No Inorganic Metals? What does that mean? What does that even begin to mean?

Some of you reading this may be confused. You're not engineers or chemists, and high school chemistry was a long time ago (or hasn't happened yet), so I understand that you might be baffled by why this statement baffles me. So let me provide the definition of inorganic as provided by dictionary.com:

1. not having the structure or organization characteristic of living bodies.
2. not characterized by vital processes
3. Chemistry. noting or pertaining to compound that are not hydrocarbons or their derivatives.

Let's treat those three definitions like a checklist. Are metals inorganic? Well do they have the structure or organization characteristic of living bodies? Umm, no, last I checked metals didn't. Because they're not alive. Are metals characterized by vital processes? Once again, no. They're not alive. Do metals involve hydrocarbons or their derivatives? Well, then they wouldn't be metals. So yes, metals are indeed inorganic.

Then what does it mean? Contains no inorganic metals? There is NO SUCH THING as an organic metal. Metals are by definition inorganic. Does that mean the bottle is simply saying it contains no metals? Because it can't mean anything else. Why not then just say it contains no metals? Why add all this confusion?

The answer to that is most people have no idea what the words inorganic and organic mean. That's why someone can say they just bought "organic milk." Listen to me, friends. There is no possible way to make milk inorganic. Even if you make it in a lab and a cow is not involved at all, it's still organic. It still contains hydrocarbons. Organic does not mean natural. Inorganic does not mean unnatural. Metals are very natural. And they're very inorganic.

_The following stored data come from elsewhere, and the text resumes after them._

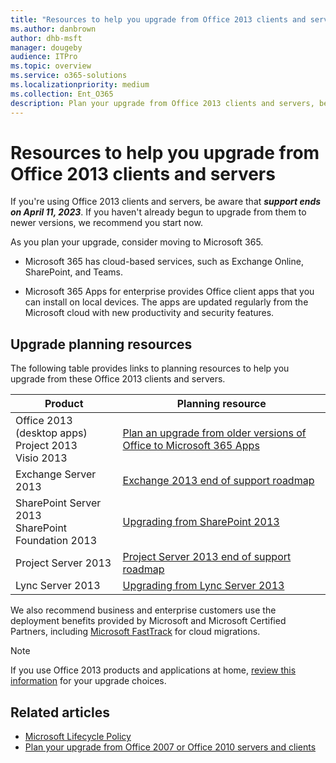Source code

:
 ```yaml
---
title: "Resources to help you upgrade from Office 2013 clients and servers"
ms.author: danbrown
author: dhb-msft
manager: dougeby
audience: ITPro
ms.topic: overview
ms.service: o365-solutions
ms.localizationpriority: medium
ms.collection: Ent_O365
description: Plan your upgrade from Office 2013 clients and servers, because support ends on April 11, 2023.
---
```


# Resources to help you upgrade from Office 2013 clients and servers

If you're using Office 2013 clients and servers, be aware that ***support ends on April 11, 2023***. If you haven't already begun to upgrade from them to newer versions, we recommend you start now.

As you plan your upgrade, consider moving to Microsoft 365.

- Microsoft 365 has cloud-based services, such as Exchange Online, SharePoint, and Teams.

- Microsoft 365 Apps for enterprise provides Office client apps that you can install on local devices. The apps are updated regularly from the Microsoft cloud with new productivity and security features.

## Upgrade planning resources

The following table provides links to planning resources to help you upgrade from these Office 2013 clients and servers.

|Product|Planning resource|
|---|---|
|Office 2013 (desktop apps)<br/>Project 2013<br/>Visio 2013|[Plan an upgrade from older versions of Office to Microsoft 365 Apps](/deployoffice/endofsupport/plan-upgrade-older-versions-office)|
|Exchange Server 2013|[Exchange 2013 end of support roadmap](exchange-2013-end-of-support.md)|
|SharePoint Server 2013 <br/> SharePoint Foundation 2013|[Upgrading from SharePoint 2013](upgrade-from-sharepoint-2013.md)|
|Project Server 2013|[Project Server 2013 end of support roadmap](project-server-2013-end-of-support.md)|
|Lync Server 2013|[Upgrading from Lync Server 2013](upgrade-from-lync-2013.md)|

We also recommend business and enterprise customers use the deployment benefits provided by Microsoft and Microsoft Certified Partners, including [Microsoft FastTrack](https://www.microsoft.com/fasttrack) for cloud migrations.

> [!NOTE]
> If you use Office 2013 products and applications at home, [review this information](plan-upgrade-previous-versions-office.md#im-a-home-user-what-do-i-do) for your upgrade choices.

## Related articles

- [Microsoft Lifecycle Policy](/lifecycle/)
- [Plan your upgrade from Office 2007 or Office 2010 servers and clients](plan-upgrade-previous-versions-office.md)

But then again this water was also "high in natural vitality." Consider that vitality means:

1. exuberant physical strength or mental vigor
2. capacity for survival or for the continuation of a meaningful or purposeful existence
3. power to live or grow

I'm very concerned by this water. I don't ever want to drink water that is high in natural vitality. I'm pretty sure that means my water is alive.

So combining those two points alone, possibly means the water contains living metals.

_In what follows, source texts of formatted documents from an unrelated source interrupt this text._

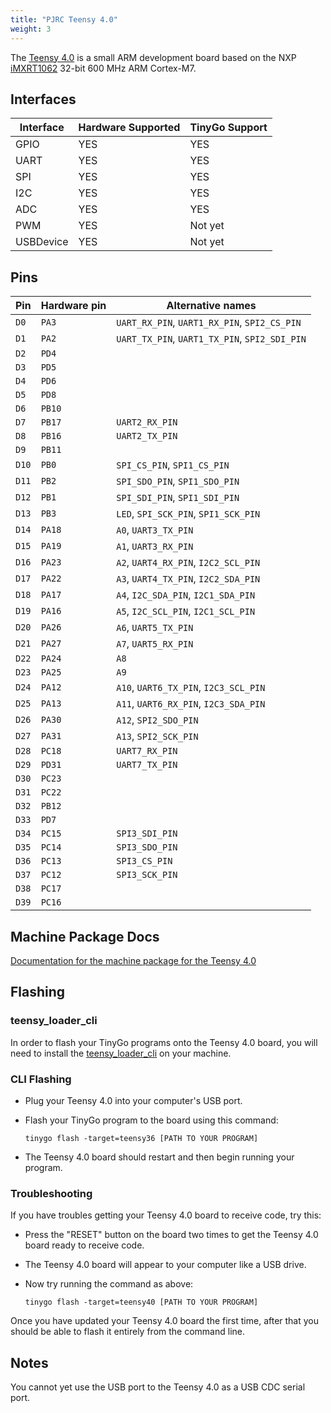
 ```yaml
---
title: "PJRC Teensy 4.0"
weight: 3
---
```


The [Teensy 4.0](https://www.pjrc.com/store/teensy40.html) is a small ARM development board based on the NXP [iMXRT1062](https://www.nxp.com/docs/en/nxp/data-sheets/IMXRT1060CEC.pdf) 32-bit 600 MHz ARM Cortex-M7.

## Interfaces

| Interface | Hardware Supported | TinyGo Support |
| --------- | ------------- | ----- |
| GPIO      | YES | YES |
| UART      | YES | YES |
| SPI       | YES | YES |
| I2C       | YES | YES |
| ADC       | YES | YES |
| PWM       | YES | Not yet |
| USBDevice | YES | Not yet |

## Pins

| Pin               | Hardware pin | Alternative names |
| ----------------- | ------------ | ----------------- |
| `D0`              | `PA3`        | `UART_RX_PIN`, `UART1_RX_PIN`, `SPI2_CS_PIN` |
| `D1`              | `PA2`        | `UART_TX_PIN`, `UART1_TX_PIN`, `SPI2_SDI_PIN` |
| `D2`              | `PD4`        |                   |
| `D3`              | `PD5`        |                   |
| `D4`              | `PD6`        |                   |
| `D5`              | `PD8`        |                   |
| `D6`              | `PB10`       |                   |
| `D7`              | `PB17`       | `UART2_RX_PIN`    |
| `D8`              | `PB16`       | `UART2_TX_PIN`    |
| `D9`              | `PB11`       |                   |
| `D10`             | `PB0`        | `SPI_CS_PIN`, `SPI1_CS_PIN` |
| `D11`             | `PB2`        | `SPI_SDO_PIN`, `SPI1_SDO_PIN` |
| `D12`             | `PB1`        | `SPI_SDI_PIN`, `SPI1_SDI_PIN` |
| `D13`             | `PB3`        | `LED`, `SPI_SCK_PIN`, `SPI1_SCK_PIN` |
| `D14`             | `PA18`       | `A0`, `UART3_TX_PIN` |
| `D15`             | `PA19`       | `A1`, `UART3_RX_PIN` |
| `D16`             | `PA23`       | `A2`, `UART4_RX_PIN`, `I2C2_SCL_PIN` |
| `D17`             | `PA22`       | `A3`, `UART4_TX_PIN`, `I2C2_SDA_PIN` |
| `D18`             | `PA17`       | `A4`, `I2C_SDA_PIN`, `I2C1_SDA_PIN` |
| `D19`             | `PA16`       | `A5`, `I2C_SCL_PIN`, `I2C1_SCL_PIN` |
| `D20`             | `PA26`       | `A6`, `UART5_TX_PIN` |
| `D21`             | `PA27`       | `A7`, `UART5_RX_PIN` |
| `D22`             | `PA24`       | `A8`              |
| `D23`             | `PA25`       | `A9`              |
| `D24`             | `PA12`       | `A10`, `UART6_TX_PIN`, `I2C3_SCL_PIN` |
| `D25`             | `PA13`       | `A11`, `UART6_RX_PIN`, `I2C3_SDA_PIN` |
| `D26`             | `PA30`       | `A12`, `SPI2_SDO_PIN` |
| `D27`             | `PA31`       | `A13`, `SPI2_SCK_PIN` |
| `D28`             | `PC18`       | `UART7_RX_PIN`    |
| `D29`             | `PD31`       | `UART7_TX_PIN`    |
| `D30`             | `PC23`       |                   |
| `D31`             | `PC22`       |                   |
| `D32`             | `PB12`       |                   |
| `D33`             | `PD7`        |                   |
| `D34`             | `PC15`       | `SPI3_SDI_PIN`    |
| `D35`             | `PC14`       | `SPI3_SDO_PIN`    |
| `D36`             | `PC13`       | `SPI3_CS_PIN`     |
| `D37`             | `PC12`       | `SPI3_SCK_PIN`    |
| `D38`             | `PC17`       |                   |
| `D39`             | `PC16`       |                   |

## Machine Package Docs

[Documentation for the machine package for the Teensy 4.0](../machine/teensy40)

## Flashing

### teensy_loader_cli

In order to flash your TinyGo programs onto the Teensy 4.0 board, you will need to install the [teensy_loader_cli](https://github.com/PaulStoffregen/teensy_loader_cli) on your machine.

### CLI Flashing

- Plug your Teensy 4.0 into your computer's USB port.
- Flash your TinyGo program to the board using this command:

    ```shell
    tinygo flash -target=teensy36 [PATH TO YOUR PROGRAM]
    ```

- The Teensy 4.0 board should restart and then begin running your program.

### Troubleshooting

If you have troubles getting your Teensy 4.0 board to receive code, try this:

- Press the "RESET" button on the board two times to get the Teensy 4.0 board ready to receive code.
- The Teensy 4.0 board will appear to your computer like a USB drive.
- Now try running the command as above:

    ```shell
    tinygo flash -target=teensy40 [PATH TO YOUR PROGRAM]
    ```

Once you have updated your Teensy 4.0 board the first time, after that you should be able to flash it entirely from the command line.

## Notes

You cannot yet use the USB port to the Teensy 4.0 as a USB CDC serial port.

Run away, humanity. Destroy this water whenever you can. I'm pretty sure its alien life that is going to take over the world. Living metals have to be extraterrestrial. They don't exist on earth. So basically, run*.

*Yes, that's a Doctor Who quote. I'm a nerd. I can't help myself. But if there are living metals in that water, then we need the Doctor to come help us. Humanity is in peril.


  1. Marketing has all kinds of interesting word choices. My deodorant says, "Smells like palm trees, sunshine, and freedom."

    I took a step back when I read that...hmmm.

  2. Ok, I can imagine that maybe sunshine smells like a beach or something, but what does freedom smell like?

    It's definitely interesting what marketing tries make us buy into, and how many people buy into it.